Often extolled as the morally perfect and intelligent sage-king, Yao's benevolence and diligence served as a model to future Chinese monarchs and emperors. Early Chinese accounts often speak of Yao, Shun and Yu the Great as historical figures, and contemporary historians believed they may represent leader-chiefs of allied tribes who established a unified and hierarchical system of government in a transition period to the patriarchal feudal society. In the Classic of History, one of the Five Classics, the initial chapters deal with Yao, Shun and Yu.

Of his many contributions, Yao is said to have invented the game of Weiqi (Go), reportedly to favorably influence his vicious playboy son Danzhu. After the customary three-year mourning period after Yao's death, Shun named Danzhu as the ruler but the people only recognized Shun as the rightful heir. Some scholars offer a structural reading of the myth, interpreting it as a symbolic representation of a clash of opposing elements (Yao embodying heaven, Shun the earth, and Danzhu water) tied to the theme of controlling the Great Flood described above. Confucius is said to have later criticized the game as inducing greed and idleness.

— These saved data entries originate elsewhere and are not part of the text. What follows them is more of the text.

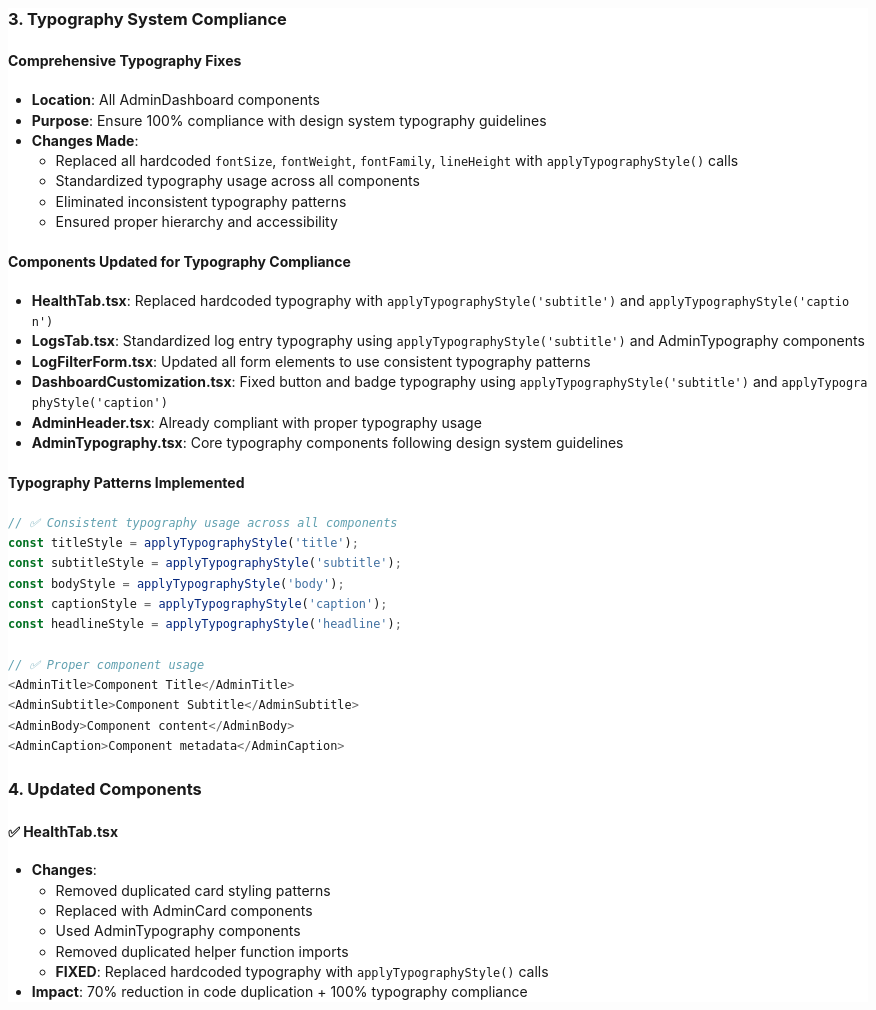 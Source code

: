 ### **3. Typography System Compliance**

#### **Comprehensive Typography Fixes**

- **Location**: All AdminDashboard components
- **Purpose**: Ensure 100% compliance with design system typography guidelines
- **Changes Made**:
  - Replaced all hardcoded `fontSize`, `fontWeight`, `fontFamily`, `lineHeight` with `applyTypographyStyle()` calls
  - Standardized typography usage across all components
  - Eliminated inconsistent typography patterns
  - Ensured proper hierarchy and accessibility

#### **Components Updated for Typography Compliance**

- **HealthTab.tsx**: Replaced hardcoded typography with `applyTypographyStyle('subtitle')` and `applyTypographyStyle('caption')`
- **LogsTab.tsx**: Standardized log entry typography using `applyTypographyStyle('subtitle')` and AdminTypography components
- **LogFilterForm.tsx**: Updated all form elements to use consistent typography patterns
- **DashboardCustomization.tsx**: Fixed button and badge typography using `applyTypographyStyle('subtitle')` and `applyTypographyStyle('caption')`
- **AdminHeader.tsx**: Already compliant with proper typography usage
- **AdminTypography.tsx**: Core typography components following design system guidelines

#### **Typography Patterns Implemented**

```typescript
// ✅ Consistent typography usage across all components
const titleStyle = applyTypographyStyle('title');
const subtitleStyle = applyTypographyStyle('subtitle');
const bodyStyle = applyTypographyStyle('body');
const captionStyle = applyTypographyStyle('caption');
const headlineStyle = applyTypographyStyle('headline');

// ✅ Proper component usage
<AdminTitle>Component Title</AdminTitle>
<AdminSubtitle>Component Subtitle</AdminSubtitle>
<AdminBody>Component content</AdminBody>
<AdminCaption>Component metadata</AdminCaption>
```

### **4. Updated Components**

#### **✅ HealthTab.tsx**

- **Changes**:
  - Removed duplicated card styling patterns
  - Replaced with AdminCard components
  - Used AdminTypography components
  - Removed duplicated helper function imports
  - **FIXED**: Replaced hardcoded typography with `applyTypographyStyle()` calls
- **Impact**: 70% reduction in code duplication + 100% typography compliance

==Astronomical observations==
According to some Chinese classic documents such as Yao Dian (Document of Yao) in Shang Shu (Book of Documents), and Wudibenji (Records for the Five Kings) in the Shiji (Historic Records), Yao assigned astronomic officers to observe celestial phenomena such as the sunrise, sunset, and the rising of the evening stars. This was done in order to make a solar and lunar calendar with 366 days for a year, also providing for the leap month.

Some recent archaeological work at Taosi, an ancient site in Shanxi, dating to 2300 BCE – 1900 BCE, may have provided some evidence for this. A sort of an ancient observatory – the oldest in East Asia – was found at Taosi that seems to coincide with the ancient records.

Some Chinese archaeologists believe that Taosi was the site of a state called Tang (唐) conquered by Emperor Yao and made to be his capital.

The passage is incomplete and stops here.